Friday, June 21, 2013

The Roots of the Reformation: Indulgences

Indulgences: “Christ’s Satisfaction of Sins was Not Enough”

I’m reading The Roots of the Reformation: Tradition, Emergence and Rupture (by G.R. Evans, Downers Grove, IL: Intervarsity Press, ©2012). This is a work that looks at the issues that were prominent in the Reformation, and traces them back to their origins, either in the Scriptures or in the history of the church. I’m finding this to be a highly useful work in understanding those theological and doctrinal issues that the Reformers addressed.

One of those issues still around is “indulgences”. In 1999, Pope John Paul II issued his Papal Bull Incarnationis Mysterium, on “the mystery of the Incarnation” of the Son of God, which provided the rationale and modern justification for the notion that “indulgences” are still valid and can be given out by the pope.
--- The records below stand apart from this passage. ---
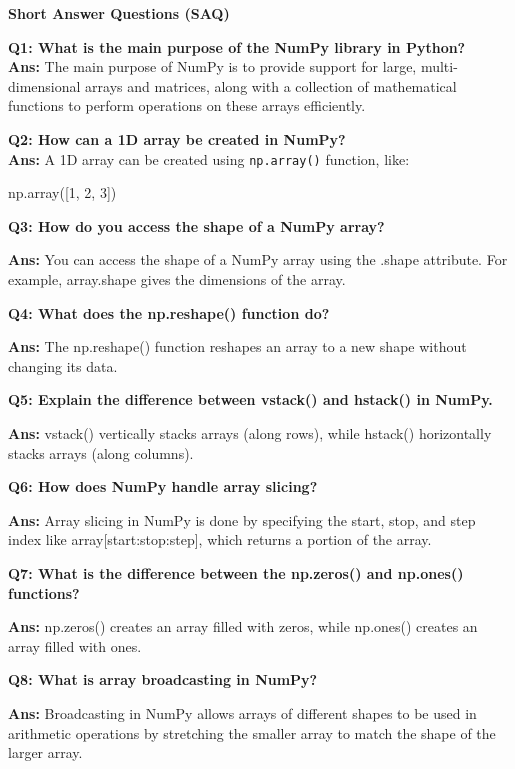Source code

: \documentclass[
  letterpaper,
  DIV=11,
  numbers=noendperiod]{scrreprt}
\newenvironment{Shaded}{\begin{snugshade}}{\end{snugshade}}
\newcommand{\DecValTok}[1]{\textcolor[rgb]{0.68,0.00,0.00}{#1}}
\newcommand{\NormalTok}[1]{\textcolor[rgb]{0.00,0.23,0.31}{#1}}
\theoremstyle{plain}
\theoremstyle{definition}
\theoremstyle{remark}
\begin{document}
\textbf{Short Answer Questions (SAQ)}

\textbf{Q1: What is the main purpose of the NumPy library in Python?}\\
\textbf{Ans:} The main purpose of NumPy is to provide support for large,
multi-dimensional arrays and matrices, along with a collection of
mathematical functions to perform operations on these arrays
efficiently.

\textbf{Q2: How can a 1D array be created in NumPy?}\\
\textbf{Ans:} A 1D array can be created using \texttt{np.array()}
function, like:

\begin{Shaded}
\begin{Highlighting}[]
\NormalTok{np.array([}\DecValTok{1}\NormalTok{, }\DecValTok{2}\NormalTok{, }\DecValTok{3}\NormalTok{])}
\end{Highlighting}
\end{Shaded}

\textbf{Q3: How do you access the shape of a NumPy array?}

\textbf{Ans:} You can access the shape of a NumPy array using the .shape
attribute. For example, array.shape gives the dimensions of the array.

\textbf{Q4: What does the np.reshape() function do?}

\textbf{Ans:} The np.reshape() function reshapes an array to a new shape
without changing its data.

\textbf{Q5: Explain the difference between vstack() and hstack() in
NumPy.}

\textbf{Ans:} vstack() vertically stacks arrays (along rows), while
hstack() horizontally stacks arrays (along columns).

\textbf{Q6: How does NumPy handle array slicing?}

\textbf{Ans:} Array slicing in NumPy is done by specifying the start,
stop, and step index like array{[}start:stop:step{]}, which returns a
portion of the array.

\textbf{Q7: What is the difference between the np.zeros() and np.ones()
functions?}

\textbf{Ans:} np.zeros() creates an array filled with zeros, while
np.ones() creates an array filled with ones.

\textbf{Q8: What is array broadcasting in NumPy?}

\textbf{Ans:} Broadcasting in NumPy allows arrays of different shapes to
be used in arithmetic operations by stretching the smaller array to
match the shape of the larger array.
\end{document}
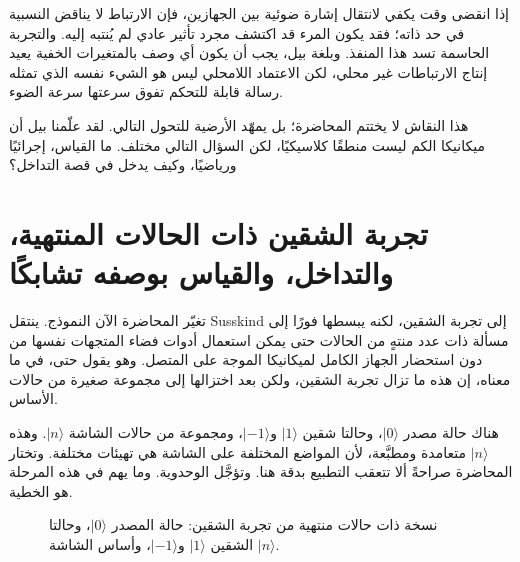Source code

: إذا انقضى وقت يكفي لانتقال إشارة ضوئية بين الجهازين، فإن الارتباط لا يناقض النسبية في حد ذاته؛ فقد يكون المرء قد اكتشف مجرد تأثير عادي لم يُنتبه إليه. والتجربة الحاسمة تسد هذا المنفذ. وبلغة بيل، يجب أن يكون أي وصف بالمتغيرات الخفية يعيد إنتاج الارتباطات غير محلي، لكن الاعتماد اللامحلي ليس هو الشيء نفسه الذي تمثله رسالة قابلة للتحكم تفوق سرعتها سرعة الضوء.

\begin{classroomqa}
\end{classroomqa}

هذا النقاش لا يختتم المحاضرة؛ بل يمهّد الأرضية للتحول التالي. لقد علّمنا بيل أن ميكانيكا الكم ليست منطقًا كلاسيكيًا، لكن السؤال التالي مختلف. ما القياس، إجرائيًا ورياضيًا، وكيف يدخل في قصة التداخل؟

\section{تجربة الشقين ذات الحالات المنتهية، والتداخل، والقياس بوصفه تشابكًا}

تغيّر المحاضرة الآن النموذج. ينتقل Susskind إلى تجربة الشقين، لكنه يبسطها فورًا إلى مسألة ذات عدد منتهٍ من الحالات حتى يمكن استعمال أدوات فضاء المتجهات نفسها من دون استحضار الجهاز الكامل لميكانيكا الموجة على المتصل. وهو يقول حتى، في ما معناه، إن هذه ما تزال تجربة الشقين، ولكن بعد اختزالها إلى مجموعة صغيرة من حالات الأساس.

هناك حالة مصدر \(|0\rangle\)، وحالتا شقين \(|1\rangle\) و\(|-1\rangle\)، ومجموعة من حالات الشاشة \(|n\rangle\). وهذه \(|n\rangle\) متعامدة ومطبَّعة، لأن المواضع المختلفة على الشاشة هي تهيئات مختلفة. وتختار المحاضرة صراحةً ألا تتعقب التطبيع بدقة هنا. وتؤجَّل الوحدوية. وما يهم في هذه المرحلة هو الخطية.

\begin{figure}[htbp]
\centering
{}
\caption{نسخة ذات حالات منتهية من تجربة الشقين: حالة المصدر \(|0\rangle\)، وحالتا الشقين \(|1\rangle\) و\(|-1\rangle\)، وأساس الشاشة \(|n\rangle\).}
\end{figure}

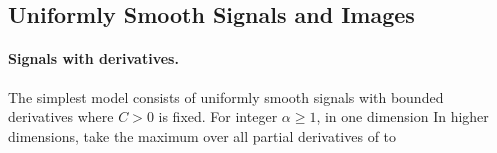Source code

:                                            
\subsection{Uniformly Smooth Signals and Images}
\label{subsec-smooth-class}

  
\paragraph{Signals with derivatives.}

The simplest model consists of uniformly smooth signals with bounded derivatives
where $C>0$ is fixed. For integer $\alpha\geq1$, in one dimension
In higher dimensions, take the maximum over all partial derivatives of to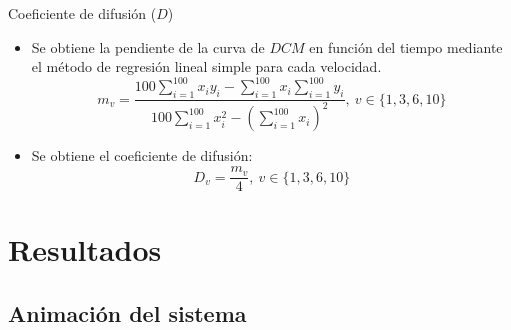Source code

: \documentclass{beamer}
\begin{document}
            \begin{frame}{Coeficiente de difusión ($D$)}
                \begin{itemize}
                    \item Se obtiene la pendiente de la curva de $DCM$ en función del tiempo mediante el método
                    de regresión lineal simple para cada velocidad.
                    \begin{equation*}
                        m_v = \frac{100 \sum_{i=1}^{100} x_i y_i - \sum_{i=1}^{100} x_i \sum_{i=1}^{100} y_i }{100 \sum_{i=1}^{100} x_i^2
                        - \left(\sum_{i=1}^{100} x_i \right)^2},\ v \in \{1, 3, 6, 10\}
                    \end{equation*}
                    \item Se obtiene el coeficiente de difusión:
                    \begin{equation*}
                        D_v = \frac{m_v}{4},\ v \in \{1, 3, 6, 10\}
                    \end{equation*}
                \end{itemize}
            \end{frame}

    \section{Resultados}

        \subsection{Animación del sistema}
\end{document}
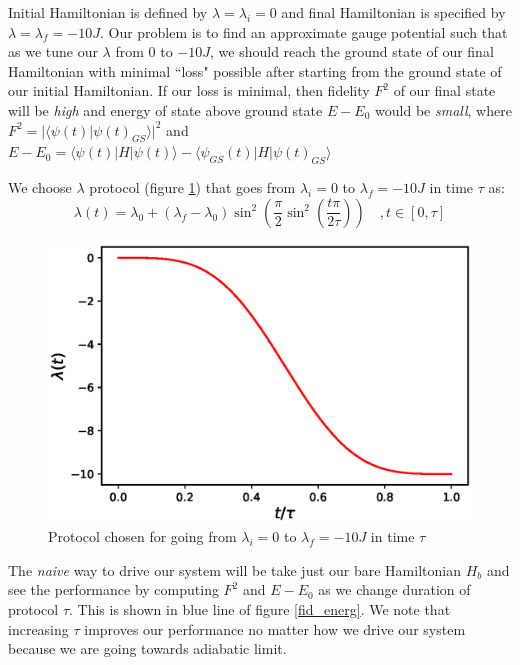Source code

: \documentclass[11pt,a4paper]{article}
\begin{document}
Initial Hamiltonian is defined by $\lambda=\lambda_i=0$ and final Hamiltonian is specified by $\lambda=\lambda_f=-10J$. Our problem is to find an approximate gauge potential such that as we tune our $\lambda$ from $0$ to $-10J$, we should reach the ground state of our final Hamiltonian with minimal ``loss" possible after starting from the ground state of our initial Hamiltonian. If our loss is minimal, then fidelity $F^2$ of our final state will be \textit{high} and energy of state above ground state $E-E_0$ would be \textit{small}, where  $F^2 =  |\langle \psi (t) |\psi(t)_{GS}\rangle|^2$ and $ E-E_0=\langle \psi (t) |H|\psi(t)\rangle - \langle \psi_{GS} (t) |H|\psi(t)_{GS}\rangle$ 

 We choose $\lambda$  protocol (figure \ref{protocol_figure}) that goes from $\lambda_i=0$ to $\lambda_f=-10 J$ in time $\tau$ as:
\begin{equation}
\lambda(t) = \lambda_0 + (\lambda_f-\lambda_0)\sin^2\left(\dfrac{\pi}{2}\sin^2\left(\dfrac{t\pi}{2 \tau}\right)  \right) \quad, t \in [0, \tau]
\end{equation}

\begin{figure}
\centering
\includegraphics[scale=0.67]{protocol.eps}
\caption{Protocol chosen for going from $\lambda_i=0$ to $\lambda_f=-10J$ in time $\tau$}
\label{protocol_figure}
\end{figure}

The \textit{naive} way to drive our system will be take just our bare Hamiltonian $H_b$ and see the performance by computing $F^2$ and $E-E_0$ as we change duration of protocol $\tau$. This is shown in blue line of figure \ref{fid_energ}. We note that increasing $\tau$ improves our performance no matter how we drive our system because we are going towards adiabatic limit.
\end{document}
I’ll look first at how Pope John Paul explained these indulgences, then how they actually “developed” in church history.

First John Paul’s explanation:

[1.] For he has made known to us in all wisdom and insight the mystery of his will, according to his purpose which he set forth in Christ as a plan for the fulness of time, to unite all things in him, things in heaven and things on earth” (Eph 1:3-5, 9-10).

The birth of Jesus at Bethlehem is not an event which can be consigned to the past. The whole of human history in fact stands in reference to him: our own time and the future of the world are illumined by his presence….

[9.] Another distinctive sign, and one familiar to the faithful, is the indulgence, which is one of the constitutive elements of the Jubilee. The indulgence discloses the fulness of the Father's mercy, who offers everyone his love, expressed primarily in the forgiveness of sins. Normally, God the Father grants his pardon through the Sacrament of Penance and Reconciliation. Free and conscious surrender to grave sin, in fact, separates the believer from the life of grace with God and therefore excludes the believer from the holiness to which he is called. Having received from Christ the power to forgive in his name (cf. Mt 16:19; Jn 20:23), the Church is in the world as the living presence of the love of God who leans down to every human weakness in order to gather it into the embrace of his mercy. It is precisely through the ministry of the Church that God diffuses his mercy in the world, by means of that precious gift which from very ancient times has been called “indulgence”.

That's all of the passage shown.